Is it a Catch-22 or a smoke screen? Are e-cigarettes the most promising product to come along to help smokers quit their nicotine addiction, or are they a clever, new way to get non-smokers hooked? Or, are they both?
At this point, no one can say for sure, but there appears to be an informal and growing consensus that electronic cigarettes represent a real health benefit for longtime smokers. That's because e-cigs do not contain tobacco and the many harmful substances that are released and inhaled when cigarettes are smoked. At the same time, there is concern that too little is known about possible negative health effects on e-cig users and bystanders of chemicals that are released when their vapor is inhaled.
That is an important health issue, but the purpose of this column is to discuss addiction. In that regard, again because of the newness of the product, there is too little information to know if e-cigs, as widely touted, can actually help smokers break their nicotine addiction. Even more significantly, as the Food and Drug Administration says on its web site, "It is not known whether e-cigarettes may lead young people to try other tobacco products, including conventional cigarettes, which are known to cause disease and lead to premature death."
As public health campaigns against tobacco products have sharply reduced sales of tobacco products in the United States, e-cigarettes have quickly blossomed into a $2-plus billion industry that shows no signs of slowing down.
Cities and states have scrambled to pass laws regulating where e-cigs can be used. New York City bans using them wherever smoking is banned. (You must be 18 to buy them.) In an effort to provide uniformity to the law, the FDA is poised to extend some or all of its regulations for tobacco products to electronic cigarettes.
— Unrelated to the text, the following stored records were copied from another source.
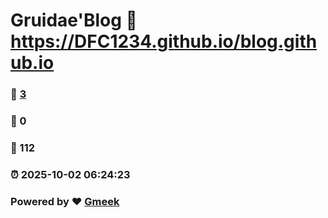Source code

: # Gruidae'Blog :link: https://DFC1234.github.io/blog.github.io 
### :page_facing_up: [3](https://DFC1234.github.io/blog.github.io/tag.html) 
### :speech_balloon: 0 
### :hibiscus: 112 
### :alarm_clock: 2025-10-02 06:24:23 
### Powered by :heart: [Gmeek](https://github.com/Meekdai/Gmeek)
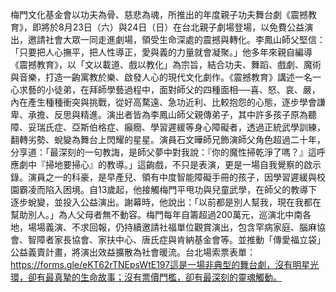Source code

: 梅門文化基金會以功夫為骨、慈悲為魂，所推出的年度親子功夫舞台劇《震撼教育》，即將於8月23日（六）與24日（日）在台北親子劇場登場，以免費公益演出，邀請社會大眾一同走進劇場，領受生命深處的震撼與轉化。李鳳山師父堅信：「只要把人心撫平，把人性導正，愛與義的力量就會凝聚。」他多年來親自編導《震撼教育》，以「文以載道、戲以教化」為宗旨，結合功夫、舞蹈、戲劇、魔術與音樂，打造一齣寓教於樂、啟發人心的現代文化劇作。《震撼教育》講述一名一心求藝的小徒弟，在拜師學藝過程中，面對師父的四種面相──喜、怒、哀、嚴，內在產生種種衝突與挑戰，從好高騖遠、急功近利、比較抱怨的心態，逐步學會謙卑、承擔、反思與精進。演出者皆為李鳳山師父親傳弟子，其中許多孩子原為聽障、妥瑞氏症、亞斯伯格症、癲癇、學習遲緩等身心障礙者，透過正統武學訓練，翻轉劣勢、蛻變為舞台上閃耀的星星。演員石文曄師兄飾演師父角色超過二十年，分享道：「最深刻的一句教誨，是師父夢中對我說：『你的魔性掃乾淨了嗎？』這呼應劇中『掃地要掃心』的教導。」這齣戲，不只是表演，更是一場自我覺察的啟示錄。演員之一的科豪，是早產兒、領有中度智能障礙手冊的孩子，因學習遲緩與校園霸凌而陷入困境。自13歲起，他接觸梅門平甩功與兒童武學，在師父的教導下逐步蛻變，並投入公益演出。謝幕時，他說出：「以前都是別人幫我，現在我都在幫助別人。」為人父母者無不動容。梅門每年自籌超過200萬元，巡演北中南各地，場場義演、不求回報，仍持續邀請社福單位觀賞演出，包含罕病家庭、腦麻協會、智障者家長協會、家扶中心、唐氏症與肯納基金會等。並推動「傳愛福立袋」公益義賣計畫，將演出效益擴散為社會暖流。台北場索票表單：https://forms.gle/eKT62rTNEpsWtE197這是一場非典型的舞台劇，沒有明星光環，卻有最真摯的生命故事；沒有票價門檻，卻有最深刻的靈魂觸動。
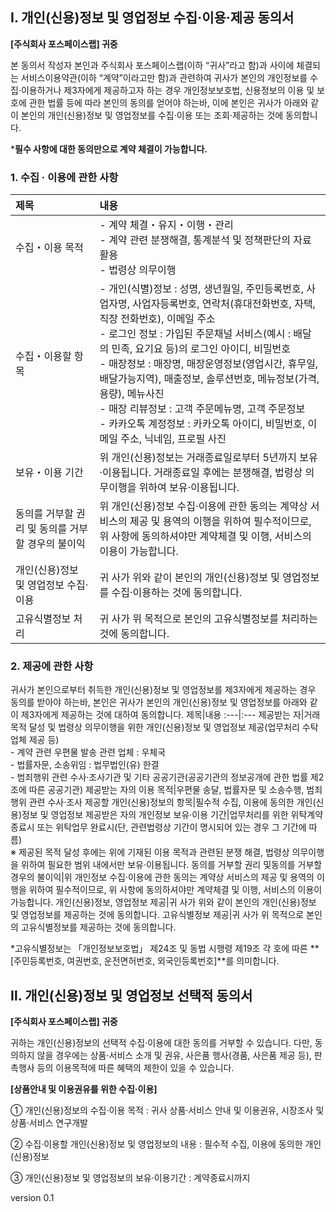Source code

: ## **Ⅰ. 개인(신용)정보 및 영업정보 수집·이용·제공 동의서**

**[주식회사 포스페이스랩] 귀중**

본 동의서 작성자 본인과 주식회사 포스페이스랩(이하 “귀사”라고 함)과 사이에 체결되는 서비스이용약관(이하 “계약”이라고만 함)과 관련하여 귀사가 본인의 개인정보를 수집·이용하거나 제3자에게 제공하고자 하는 경우 개인정보보호법, 신용정보의 이용 및 보호에 관한 법률 등에 따라 본인의 동의를 얻어야 하는바, 이에 본인은 귀사가 아래와 같이 본인의 개인(신용)정보 및 영업정보를 수집·이용 또는 조회·제공하는 것에 동의합니다.

***필수 사항에 대한 동의만으로 계약 체결이 가능합니다.**

### 1. 수집 · 이용에 관한 사항
제목|내용
:---|:---
수집・이용 목적|- 계약 체결・유지・이행・관리<br>- 계약 관련 분쟁해결, 통계분석 및 정책판단의 자료활용<br>- 법령상 의무이행
수집・이용할 항목|- 개인(식별)정보 : 성명, 생년월일, 주민등록번호, 사업자명, 사업자등록번호, 연락처(휴대전화번호, 자택, 직장 전화번호), 이메일 주소<br>- 로그인 정보 : 가입된 주문채널 서비스(예시 : 배달의 민족, 요기요 등)의 로그인 아이디, 비밀번호<br>- 매장정보 : 매장명, 매장운영정보(영업시간, 휴무일, 배달가능지역), 매출정보, 솔루션번호, 메뉴정보(가격, 용량), 메뉴사진<br>- 매장 리뷰정보 : 고객 주문메뉴명, 고객 주문정보<br>- 카카오톡 계정정보 : 카카오톡 아이디, 비밀번호, 이메일 주소, 닉네임, 프로필 사진
보유・이용 기간|위 개인(신용)정보는 거래종료일로부터 5년까지 보유·이용됩니다. 거래종료일 후에는 분쟁해결, 법령상 의무이행을 위하여 보유·이용됩니다.
동의를 거부할 권리 및 동의를 거부할 경우의 불이익|위 개인(신용)정보 수집·이용에 관한 동의는 계약상 서비스의 제공 및 용역의 이행을 위하여 필수적이므로, 위 사항에 동의하셔야만 계약체결 및 이행, 서비스의 이용이 가능합니다.
개인(신용)정보 및 영업정보 수집·이용|귀 사가 위와 같이 본인의 개인(신용)정보 및 영업정보를 수집·이용하는 것에 동의합니다.
고유식별정보 처리|귀 사가 위 목적으로 본인의 고유식별정보를 처리하는 것에 동의합니다.


### 2. 제공에 관한 사항
귀사가 본인으로부터 취득한 개인(신용)정보 및 영업정보를 제3자에게 제공하는 경우 동의를 받아야 하는바, 본인은 귀사가 본인의 개인(신용)정보 및 영업정보를 아래와 같이 제3자에게 제공하는 것에 대하여 동의합니다.
제목|내용
:---|:---
제공받는 자|거래목적 달성 및 법령상 의무이행을 위한 개인(신용)정보 및 영업정보 제공(업무처리 수탁업체 제공 등)<br>- 계약 관련 우편물 발송 관련 업체 : 우체국<br>- 법률자문, 소송위임 : 법무법인(유) 한결<br>- 범죄행위 관련 수사·조사기관 및 기타 공공기관(공공기관의 정보공개에 관한 법률 제2조에 따른 공공기관)
제공받는 자의 이용 목적|우편물 송달, 법률자문 및 소송수행, 범죄행위 관련 수사·조사
제공할 개인(신용)정보의 항목|필수적 수집, 이용에 동의한 개인(신용)정보 및 영업정보
제공받은 자의 개인정보 보유·이용 기간|업무처리를 위한 위탁계약 종료시 또는 위탁업무 완료시(단, 관련법령상 기간이 명시되어 있는 경우 그 기간에 따름)<br>※ 제공된 목적 달성 후에는 위에 기재된 이용 목적과 관련된 분쟁 해결, 법령상 의무이행을 위하여 필요한 범위 내에서만 보유·이용됩니다.
동의를 거부할 권리 및동의를 거부할 경우의  불이익|위 개인정보 수집·이용에 관한 동의는 계약상 서비스의 제공 및 용역의 이행을 위하여 필수적이므로, 위 사항에 동의하셔야만 계약체결 및 이행, 서비스의 이용이 가능합니다.
개인(신용)정보, 영업정보 제공|귀 사가 위와 같이 본인의 개인(신용)정보 및 영업정보를 제공하는 것에 동의합니다.
고유식별정보 제공|귀 사가 위 목적으로 본인의 고유식별정보를 제공하는 것에 동의합니다.


  *고유식별정보는 「개인정보보호법」 제24조 및 동법 시행령 제19조 각 호에 따른 **[주민등록번호, 여권번호, 운전면허번호, 외국인등록번호]**를 의미합니다.


## **Ⅱ. 개인(신용)정보 및 영업정보 선택적 동의서**

**[주식회사 포스페이스랩] 귀중**

귀하는 개인(신용)정보의 선택적 수집·이용에 대한 동의를 거부할 수 있습니다. 다만, 동의하지 않을 경우에는 상품·서비스 소개 및 권유, 사은품 행사(경품, 사은품 제공 등), 판촉행사 등의 이용목적에 따른 혜택의 제한이 있을 수 있습니다.

**[상품안내 및 이용권유를 위한 수집·이용]**

① 개인(신용)정보의 수집·이용 목적 : 귀사 상품·서비스 안내 및 이용권유, 시장조사 및 상품·서비스 연구개발

② 수집·이용할 개인(신용)정보 및 영업정보의 내용 : 필수적 수집, 이용에 동의한 개인(신용)정보

③ 개인(신용)정보 및 영업정보의 보유·이용기간 : 계약종료시까지

<div>
version 0.1
</div>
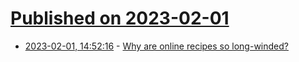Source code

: # [Published on 2023-02-01](index.md)

* [2023-02-01, 14:52:16](https://news.ycombinator.com/item?id=34611222) - [Why are online recipes so long-winded?](https://jjpryor.substack.com/p/why-are-online-recipes-always-so)
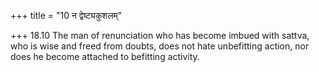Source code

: +++
title = "10 न द्वेष्ट्यकुशलम्"

+++
18.10 The man of renunciation who has become imbued with sattva, who is
wise and freed from doubts, does not hate unbefitting action, nor does
he become attached to befitting activity.
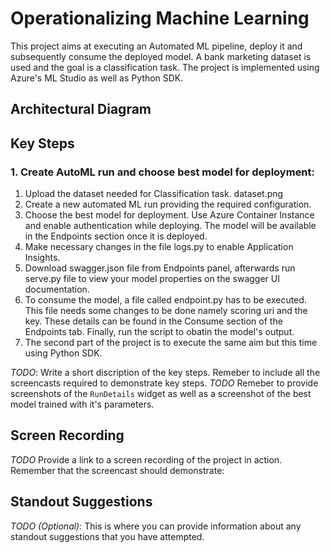 # Operationalizing Machine Learning

This project aims at executing an Automated ML pipeline, deploy it and subsequently consume the deployed model. A bank marketing dataset is used and the goal is a classification task. The project is implemented using Azure's ML Studio as well as Python SDK. 

## Architectural Diagram


## Key Steps
### 1. Create AutoML run and choose best model for deployment:
1. Upload the dataset needed for Classification task.
dataset.png
2. Create a new automated ML run providing the required configuration.
3. Choose the best model for deployment. Use Azure Container Instance and enable authentication while deploying. The model will be available in the Endpoints section once it is deployed.
4. Make necessary changes in the file logs.py to enable Application Insights. 
5. Download swagger.json file from Endpoints panel, afterwards run serve.py file to view your model properties on the swagger UI documentation.
6. To consume the model, a file called endpoint.py has to be executed. This file needs some changes to be done namely scoring uri and the key. These details can be found in the Consume section of the Endpoints tab. Finally, run the script to obatin the model's output.
7. The second part of the project is to execute the same aim but this time using Python SDK.


*TODO*: Write a short discription of the key steps. Remeber to include all the screencasts required to demonstrate key steps. 
*TODO* Remeber to provide screenshots of the `RunDetails` widget as well as a screenshot of the best model trained with it's parameters.

## Screen Recording
*TODO* Provide a link to a screen recording of the project in action. Remember that the screencast should demonstrate:

## Standout Suggestions
*TODO (Optional):* This is where you can provide information about any standout suggestions that you have attempted.
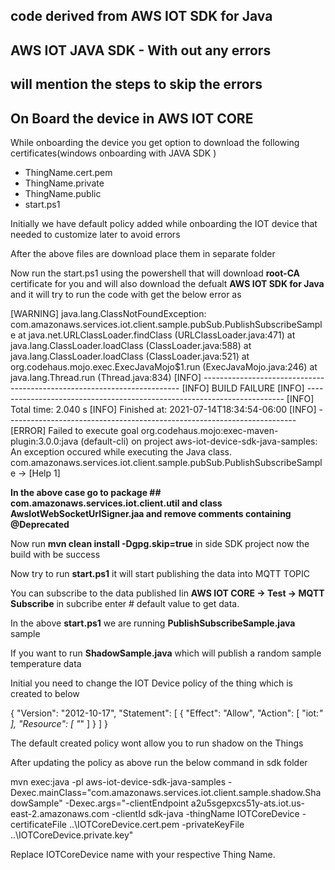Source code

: ## code derived from AWS IOT SDK for Java

## AWS IOT JAVA SDK - With out any errors 
## will mention the steps to skip the errors

## On Board the device in AWS IOT CORE

While onboarding the device you get option to download the following certificates(windows onboarding with JAVA SDK )

* ThingName.cert.pem
* ThingName.private
* ThingName.public
* start.ps1

Initially we have default policy added while onboarding the IOT device that needed to customize later to avoid errors

After the above files are download place them in separate folder

Now run the start.ps1 using the powershell that will download **root-CA** certificate for you and will also download the defualt **AWS IOT SDK for Java** and it will try to run the code with get the below error as 

[WARNING]
java.lang.ClassNotFoundException: com.amazonaws.services.iot.client.sample.pubSub.PublishSubscribeSample
    at java.net.URLClassLoader.findClass (URLClassLoader.java:471)
    at java.lang.ClassLoader.loadClass (ClassLoader.java:588)
    at java.lang.ClassLoader.loadClass (ClassLoader.java:521)
    at org.codehaus.mojo.exec.ExecJavaMojo$1.run (ExecJavaMojo.java:246)
    at java.lang.Thread.run (Thread.java:834)
[INFO] ------------------------------------------------------------------------
[INFO] BUILD FAILURE
[INFO] ------------------------------------------------------------------------
[INFO] Total time:  2.040 s
[INFO] Finished at: 2021-07-14T18:34:54-06:00
[INFO] ------------------------------------------------------------------------
[ERROR] Failed to execute goal org.codehaus.mojo:exec-maven-plugin:3.0.0:java (default-cli) on project aws-iot-device-sdk-java-samples: An exception occured while executing the Java class. com.amazonaws.services.iot.client.sample.pubSub.PublishSubscribeSample -> [Help 1]


**In the above case go to package ## com.amazonaws.services.iot.client.util and class AwsIotWebSocketUrlSigner.jaa and remove comments containing @Deprecated**

Now run **mvn clean install -Dgpg.skip=true** in side SDK project now the build with be success

Now try to run **start.ps1** it will start publishing the data into MQTT TOPIC

You can subscribe to the data published Iin **AWS IOT CORE -> Test -> MQTT Subscribe** in subcribe enter # default value to get data. 

In the above **start.ps1** we are running **PublishSubscribeSample.java** sample 

If you want to run **ShadowSample.java** which will publish a random sample temperature data

Initial you need to change the IOT Device policy of the thing which is created to below

{
  "Version": "2012-10-17",
  "Statement": [
    {
      "Effect": "Allow",
      "Action": [
        "iot:*"
      ],
      "Resource": [
        "*"
      ]
    }
  ]
}

The default created policy wont allow you to run shadow on the Things

After updating the policy as above run the below command in sdk folder

mvn exec:java -pl aws-iot-device-sdk-java-samples -Dexec.mainClass="com.amazonaws.services.iot.client.sample.shadow.ShadowSample" -Dexec.args="-clientEndpoint a2u5sgepxcs51y-ats.iot.us-east-2.amazonaws.com -clientId sdk-java -thingName IOTCoreDevice -certificateFile ..\IOTCoreDevice.cert.pem -privateKeyFile ..\IOTCoreDevice.private.key"


Replace IOTCoreDevice name with your respective Thing Name.
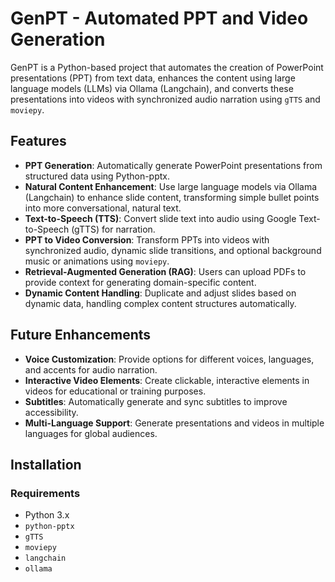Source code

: # GenPT - Automated PPT and Video Generation

GenPT is a Python-based project that automates the creation of PowerPoint presentations (PPT) from text data, enhances the content using large language models (LLMs) via Ollama (Langchain), and converts these presentations into videos with synchronized audio narration using `gTTS` and `moviepy`.

## Features
- **PPT Generation**: Automatically generate PowerPoint presentations from structured data using Python-pptx.
- **Natural Content Enhancement**: Use large language models via Ollama (Langchain) to enhance slide content, transforming simple bullet points into more conversational, natural text.
- **Text-to-Speech (TTS)**: Convert slide text into audio using Google Text-to-Speech (gTTS) for narration.
- **PPT to Video Conversion**: Transform PPTs into videos with synchronized audio, dynamic slide transitions, and optional background music or animations using `moviepy`.
- **Retrieval-Augmented Generation (RAG)**: Users can upload PDFs to provide context for generating domain-specific content.
- **Dynamic Content Handling**: Duplicate and adjust slides based on dynamic data, handling complex content structures automatically.

## Future Enhancements
- **Voice Customization**: Provide options for different voices, languages, and accents for audio narration.
- **Interactive Video Elements**: Create clickable, interactive elements in videos for educational or training purposes.
- **Subtitles**: Automatically generate and sync subtitles to improve accessibility.
- **Multi-Language Support**: Generate presentations and videos in multiple languages for global audiences.

## Installation

### Requirements
- Python 3.x
- `python-pptx`
- `gTTS`
- `moviepy`
- `langchain`
- `ollama`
That has a lot of smokers upset, saying the government shouldn't make it harder for people trying to quit smoking by vaping -- the term for using e-cigarettes.
E-cigs use a battery to heat and vaporize nicotine that is mixed with water, flavoring and a base (two types) to carry the mixture. Unlike traditional cigarettes, cigars and pipes, there is no combustion -- the source for the health problems. For e-cig users, it's more like inhaling fog, with a shot of nicotine (in varying doses), while enjoying the same hand-to-mouth, tactile experience of lighting up. Smoking without the smoke.
Again, that sounds like a sensible way to help longtime smokers avoid the serious health risks associated with using combustible cigarettes, while still getting their nicotine fix. It says nothing about that fix -- the addiction to nicotine. Some studies have raised concerns about the addictive power of the nicotine used in e-cigs, even at lower doses.